One of the early passages begins like this:
One spring afternoon as a child in the strange town of Portland, I walked down to a different street corner, and saw a row of old houses, huddled together like seals on a rock. Then there was a long field that came sloping down off a hill. The field was covered with green grass and bushes. On top of the hill there was a grove of tall, dark trees. At a distance I saw a waterfall come pouring down off the hill. It was long and white and I could almost feel its cold spray.
There must be a creek there, I thought, and it probably has trout in it.
As you read this you have a feeling where it might be going. A nice recollection of a formative childhood experience wherein the author’s trout fishing journey begins. But, you’re reading Richard Brautigan, so the story takes a left turn and you end up somewhere completely different:
But as I got closer to the creek I could see that something was wrong. The creek did not act right. There was a strangeness to it. There was a thing about its motion that was wrong. Finally I got close enough to see what the trouble was.
The waterfall was just a flight of white wooden stairs leading up to a house in the trees.
I stood there for a long time, looking up and looking down, following the stairs with my eyes, having trouble believing.
Then I knocked on my creek and heard the sound of wood.
Well – Brautigan’s Trout Fishing in America is not for everyone. I imagine Brautigan’s books are polarizing – you either love them or hate them. I don’t think they allow for much middle ground.
Normally, in a book review, I’d give you a link to a place to buy it. But not for this book. Sure you could go to Amazon or ebay – but the most fitting way to find Brautigan’s books is to stumble upon them in a used book store. Maybe you’ll even find Trout Fishing in America mis-filed in the Fishing section. Maybe you’ll see it from a distance and mistake it for a trout stream and only when you get closer will you realize that it is a book. And then you’ll read it and realize it is more like a trout stream.
By Anthony Naples, on July 7th, 2009
I recently came across StoryArc. This site is the work of David Motes. He presents fiction and poetry with a fly-fishing or outdoors focus. He is not going for the usual stories though. David explains the inception and focus of this project on his website in a section called A Rationale.
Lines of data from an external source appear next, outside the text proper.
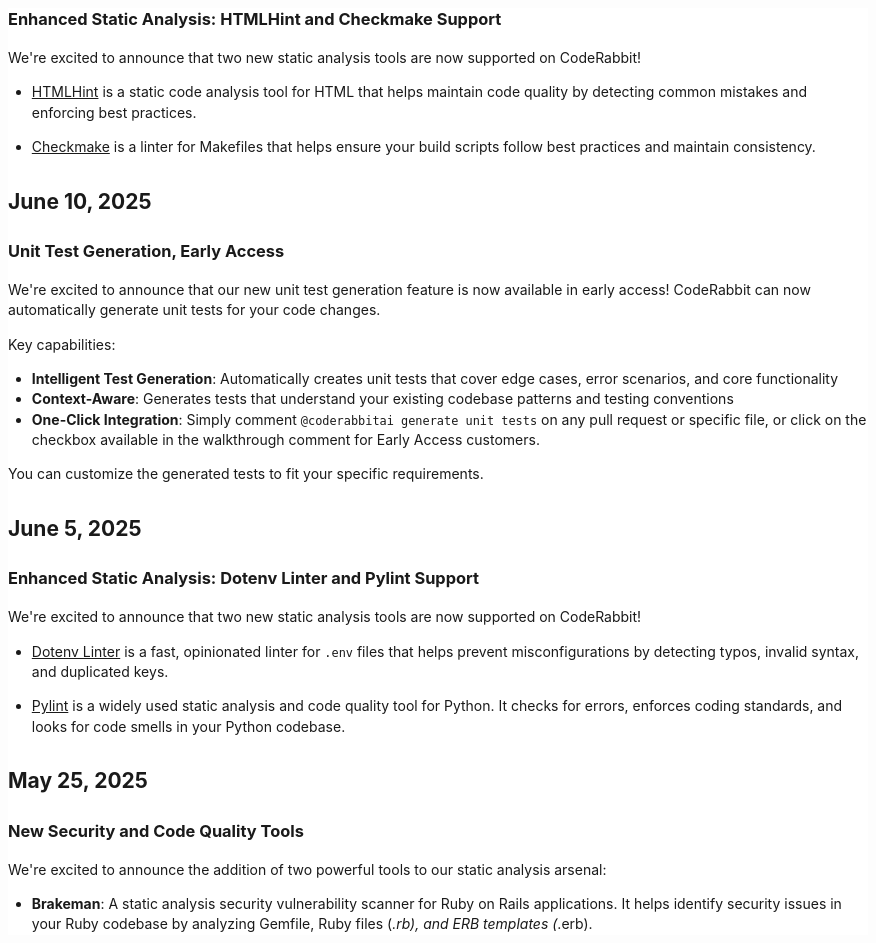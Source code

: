 ### Enhanced Static Analysis: HTMLHint and Checkmake Support

We're excited to announce that two new static analysis tools are now supported on CodeRabbit!

- [HTMLHint](https://htmlhint.com/) is a static code analysis tool for HTML that helps maintain code quality by detecting common mistakes and enforcing best practices.

- [Checkmake](https://github.com/mrtazz/checkmake) is a linter for Makefiles that helps ensure your build scripts follow best practices and maintain consistency.

## June 10, 2025

### Unit Test Generation, Early Access

We're excited to announce that our new unit test generation feature is now available in early access! CodeRabbit can now automatically generate unit tests for your code changes.

Key capabilities:

- **Intelligent Test Generation**: Automatically creates unit tests that cover edge cases, error scenarios, and core functionality
- **Context-Aware**: Generates tests that understand your existing codebase patterns and testing conventions
- **One-Click Integration**: Simply comment `@coderabbitai generate unit tests` on any pull request or specific file, or click on the checkbox available in the walkthrough comment for Early Access customers.

You can customize the generated tests to fit your specific requirements.

## June 5, 2025

### Enhanced Static Analysis: Dotenv Linter and Pylint Support

We're excited to announce that two new static analysis tools are now supported on CodeRabbit!

- [Dotenv Linter](https://github.com/dotenv-linter/dotenv-linter) is a fast, opinionated linter for `.env` files that helps prevent misconfigurations by detecting typos, invalid syntax, and duplicated keys.

- [Pylint](https://github.com/PyCQA/pylint) is a widely used static analysis and code quality tool for Python. It checks for errors, enforces coding standards, and looks for code smells in your Python codebase.

## May 25, 2025

### New Security and Code Quality Tools

We're excited to announce the addition of two powerful tools to our static analysis arsenal:

- **Brakeman**: A static analysis security vulnerability scanner for Ruby on Rails applications. It helps identify security issues in your Ruby codebase by analyzing Gemfile, Ruby files (_.rb), and ERB templates (_.erb).

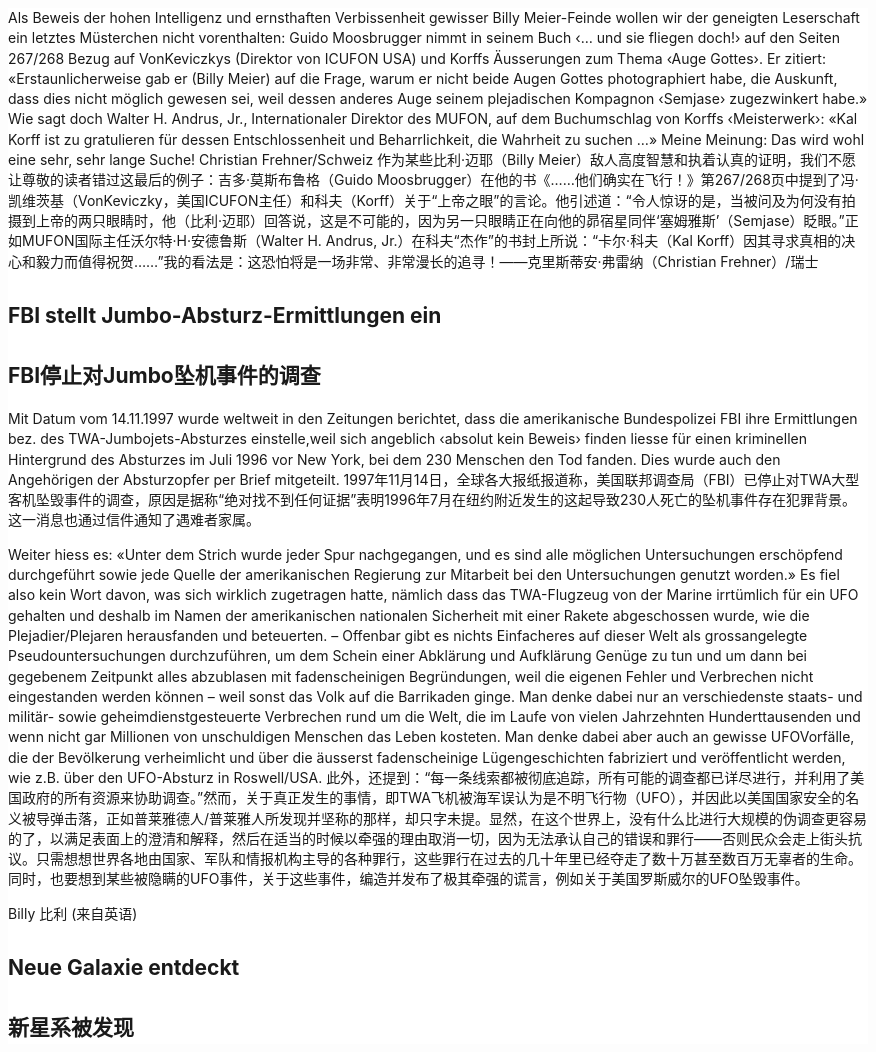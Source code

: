 Als Beweis der hohen Intelligenz und ernsthaften Verbissenheit gewisser Billy Meier-Feinde wollen wir der geneigten Leserschaft ein letztes Müsterchen nicht vorenthalten: Guido Moosbrugger nimmt in seinem Buch ‹… und sie fliegen doch!› auf den Seiten 267/268 Bezug auf VonKeviczkys (Direktor von ICUFON USA) und Korffs Äusserungen zum Thema ‹Auge Gottes›. Er zitiert: «Erstaunlicherweise gab er (Billy Meier) auf die Frage, warum er nicht beide Augen Gottes photographiert habe, die Auskunft, dass dies nicht möglich gewesen sei, weil dessen anderes Auge seinem plejadischen Kompagnon ‹Semjase› zugezwinkert habe.» Wie sagt doch Walter H. Andrus, Jr., Internationaler Direktor des MUFON, auf dem Buchumschlag von Korffs ‹Meisterwerk›: «Kal Korff ist zu gratulieren für dessen Entschlossenheit und Beharrlichkeit, die Wahrheit zu suchen …» Meine Meinung: Das wird wohl eine sehr, sehr lange Suche! Christian Frehner/Schweiz
作为某些比利·迈耶（Billy Meier）敌人高度智慧和执着认真的证明，我们不愿让尊敬的读者错过这最后的例子：吉多·莫斯布鲁格（Guido Moosbrugger）在他的书《……他们确实在飞行！》第267/268页中提到了冯·凯维茨基（VonKeviczky，美国ICUFON主任）和科夫（Korff）关于“上帝之眼”的言论。他引述道：“令人惊讶的是，当被问及为何没有拍摄到上帝的两只眼睛时，他（比利·迈耶）回答说，这是不可能的，因为另一只眼睛正在向他的昴宿星同伴‘塞姆雅斯’（Semjase）眨眼。”正如MUFON国际主任沃尔特·H·安德鲁斯（Walter H. Andrus, Jr.）在科夫“杰作”的书封上所说：“卡尔·科夫（Kal Korff）因其寻求真相的决心和毅力而值得祝贺……”我的看法是：这恐怕将是一场非常、非常漫长的追寻！——克里斯蒂安·弗雷纳（Christian Frehner）/瑞士

## FBI stellt Jumbo-Absturz-Ermittlungen ein
## FBI停止对Jumbo坠机事件的调查

Mit Datum vom 14.11.1997 wurde weltweit in den Zeitungen berichtet, dass die amerikanische Bundespolizei FBI ihre Ermittlungen bez. des TWA-Jumbojets-Absturzes einstelle,weil sich angeblich ‹absolut kein Beweis› finden liesse für einen kriminellen Hintergrund des Absturzes im Juli 1996 vor New York, bei dem 230 Menschen den Tod fanden. Dies wurde auch den Angehörigen der Absturzopfer per Brief mitgeteilt.
1997年11月14日，全球各大报纸报道称，美国联邦调查局（FBI）已停止对TWA大型客机坠毁事件的调查，原因是据称“绝对找不到任何证据”表明1996年7月在纽约附近发生的这起导致230人死亡的坠机事件存在犯罪背景。这一消息也通过信件通知了遇难者家属。

Weiter hiess es: «Unter dem Strich wurde jeder Spur nachgegangen, und es sind alle möglichen Untersuchungen erschöpfend durchgeführt sowie jede Quelle der amerikanischen Regierung zur Mitarbeit bei den Untersuchungen genutzt worden.» Es fiel also kein Wort davon, was sich wirklich zugetragen hatte, nämlich dass das TWA-Flugzeug von der Marine irrtümlich für ein UFO gehalten und deshalb im Namen der amerikanischen nationalen Sicherheit mit einer Rakete abgeschossen wurde, wie die Plejadier/Plejaren herausfanden und beteuerten. – Offenbar gibt es nichts Einfacheres auf dieser Welt als grossangelegte Pseudountersuchungen durchzuführen, um dem Schein einer Abklärung und Aufklärung Genüge zu tun und um dann bei gegebenem Zeitpunkt alles abzublasen mit fadenscheinigen Begründungen, weil die eigenen Fehler und Verbrechen nicht eingestanden werden können – weil sonst das Volk auf die Barrikaden ginge. Man denke dabei nur an verschiedenste staats- und militär- sowie geheimdienstgesteuerte Verbrechen rund um die Welt, die im Laufe von vielen Jahrzehnten Hunderttausenden und wenn nicht gar Millionen von unschuldigen Menschen das Leben kosteten. Man denke dabei aber auch an gewisse UFOVorfälle, die der Bevölkerung verheimlicht und über die äusserst fadenscheinige Lügengeschichten fabriziert und veröffentlicht werden, wie z.B. über den UFO-Absturz in Roswell/USA.
此外，还提到：“每一条线索都被彻底追踪，所有可能的调查都已详尽进行，并利用了美国政府的所有资源来协助调查。”然而，关于真正发生的事情，即TWA飞机被海军误认为是不明飞行物（UFO），并因此以美国国家安全的名义被导弹击落，正如普莱雅德人/普莱雅人所发现并坚称的那样，却只字未提。显然，在这个世界上，没有什么比进行大规模的伪调查更容易的了，以满足表面上的澄清和解释，然后在适当的时候以牵强的理由取消一切，因为无法承认自己的错误和罪行——否则民众会走上街头抗议。只需想想世界各地由国家、军队和情报机构主导的各种罪行，这些罪行在过去的几十年里已经夺走了数十万甚至数百万无辜者的生命。同时，也要想到某些被隐瞒的UFO事件，关于这些事件，编造并发布了极其牵强的谎言，例如关于美国罗斯威尔的UFO坠毁事件。

Billy
比利 (来自英语)

## Neue Galaxie entdeckt
## 新星系被发现
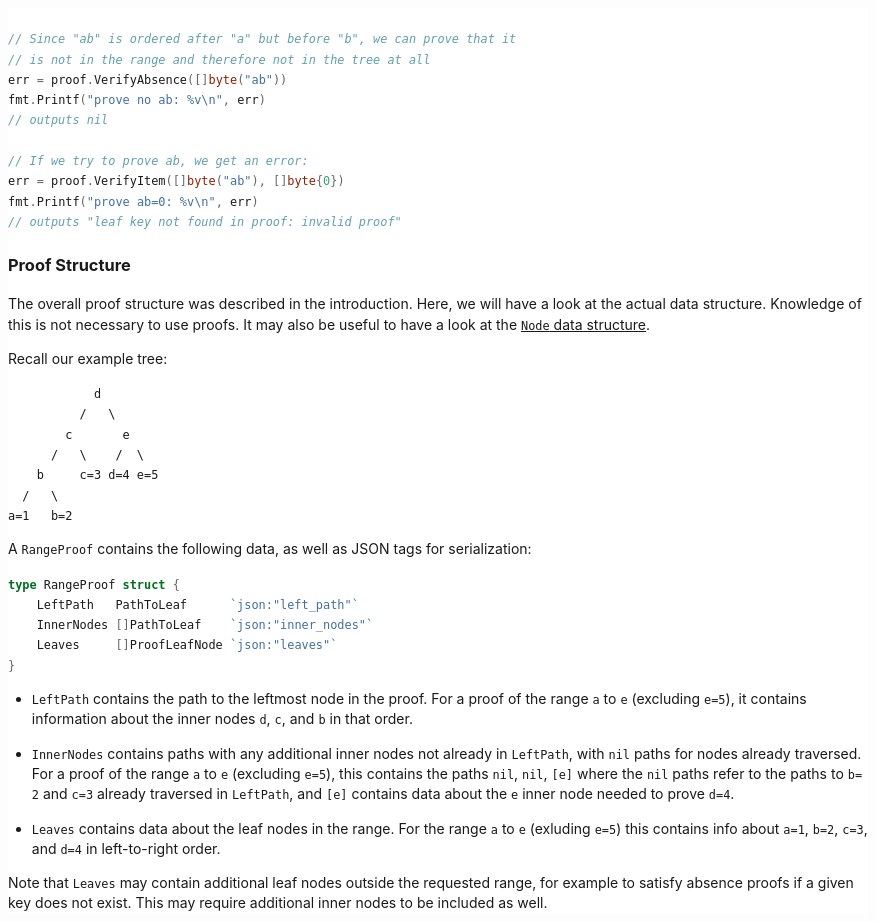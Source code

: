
 ```go

// Since "ab" is ordered after "a" but before "b", we can prove that it
// is not in the range and therefore not in the tree at all
err = proof.VerifyAbsence([]byte("ab"))
fmt.Printf("prove no ab: %v\n", err)
// outputs nil

// If we try to prove ab, we get an error:
err = proof.VerifyItem([]byte("ab"), []byte{0})
fmt.Printf("prove ab=0: %v\n", err)
// outputs "leaf key not found in proof: invalid proof"
```

### Proof Structure

The overall proof structure was described in the introduction. Here, we will have a look at the
actual data structure. Knowledge of this is not necessary to use proofs. It may also be useful
to have a look at the [`Node` data structure](../node/node.md).

Recall our example tree:

```
            d
          /   \
        c       e
      /   \    /  \
    b     c=3 d=4 e=5
  /   \
a=1   b=2
```

A `RangeProof` contains the following data, as well as JSON tags for serialization:

```go
type RangeProof struct {
	LeftPath   PathToLeaf      `json:"left_path"`
	InnerNodes []PathToLeaf    `json:"inner_nodes"`
	Leaves     []ProofLeafNode `json:"leaves"`
}
```

* `LeftPath` contains the path to the leftmost node in the proof. For a proof of the range `a` to 
  `e` (excluding `e=5`), it contains information about the inner nodes `d`, `c`, and `b` in that 
  order.

* `InnerNodes` contains paths with any additional inner nodes not already in `LeftPath`, with `nil` 
  paths for nodes already traversed. For a proof of the range `a` to `e` (excluding `e=5`), this 
  contains the paths `nil`, `nil`, `[e]` where the `nil` paths refer to the paths to `b=2` and
  `c=3` already traversed in `LeftPath`, and `[e]` contains data about the `e` inner node needed
  to prove `d=4`.

* `Leaves` contains data about the leaf nodes in the range. For the range `a` to `e` (exluding 
  `e=5`) this contains info about `a=1`, `b=2`, `c=3`, and `d=4` in left-to-right order.

Note that `Leaves` may contain additional leaf nodes outside the requested range, for example to
satisfy absence proofs if a given key does not exist. This may require additional inner nodes
to be included as well.
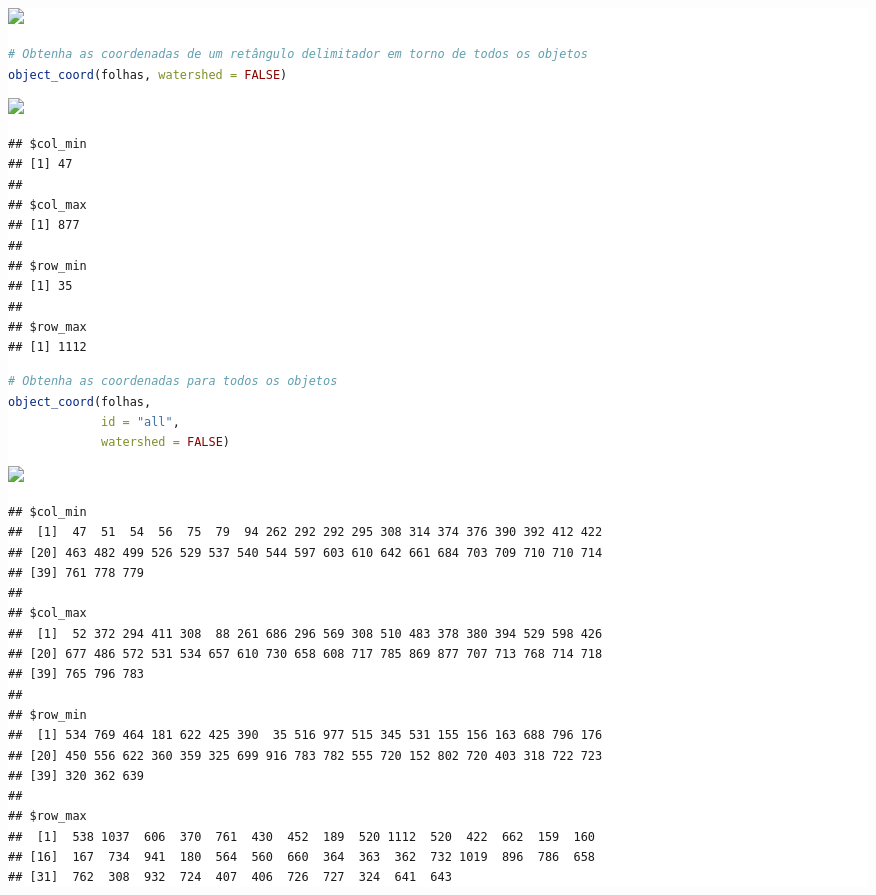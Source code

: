 <img src="/tutorials/pliman_lca/03_analyze_objects_files/figure-html/objec2-1.png" width="672" />

```r
# Obtenha as coordenadas de um retângulo delimitador em torno de todos os objetos
object_coord(folhas, watershed = FALSE)
```

<img src="/tutorials/pliman_lca/03_analyze_objects_files/figure-html/objec2-2.png" width="672" />

```
## $col_min
## [1] 47
## 
## $col_max
## [1] 877
## 
## $row_min
## [1] 35
## 
## $row_max
## [1] 1112
```

```r
# Obtenha as coordenadas para todos os objetos
object_coord(folhas,
             id = "all",
             watershed = FALSE)
```

<img src="/tutorials/pliman_lca/03_analyze_objects_files/figure-html/objec2-3.png" width="672" />

```
## $col_min
##  [1]  47  51  54  56  75  79  94 262 292 292 295 308 314 374 376 390 392 412 422
## [20] 463 482 499 526 529 537 540 544 597 603 610 642 661 684 703 709 710 710 714
## [39] 761 778 779
## 
## $col_max
##  [1]  52 372 294 411 308  88 261 686 296 569 308 510 483 378 380 394 529 598 426
## [20] 677 486 572 531 534 657 610 730 658 608 717 785 869 877 707 713 768 714 718
## [39] 765 796 783
## 
## $row_min
##  [1] 534 769 464 181 622 425 390  35 516 977 515 345 531 155 156 163 688 796 176
## [20] 450 556 622 360 359 325 699 916 783 782 555 720 152 802 720 403 318 722 723
## [39] 320 362 639
## 
## $row_max
##  [1]  538 1037  606  370  761  430  452  189  520 1112  520  422  662  159  160
## [16]  167  734  941  180  564  560  660  364  363  362  732 1019  896  786  658
## [31]  762  308  932  724  407  406  726  727  324  641  643
```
I’ve been writing fishing stories and poetry for 30 years, but it’s always been on the back burner, behind jobs that pay, family, novels, actual fishing, and so on. About once a year I take my bundle on the market, submitting here and selling there. But ambitious stuff about fishing and the outdoors is not exactly a hot property. The poetry that gets bought tends to rhyme. The fiction that sells and reads is of the Santiago genre. You know it: man vs. beast, in which the man is old and savvy or young and callow; the beast is hoary, cagy, scar-lipped, monstrous-racked, and endowed with curiously human faculties and attributes.
David Motes
David is interested, not only in presnting his own work, but the work of others. So – give his page a read, and maybe it will get your creativity flowing too.
In the name of full disclosure I have to reveal that a poem of mine, Ephemera, was recently posted on StoryArc. Thanks David.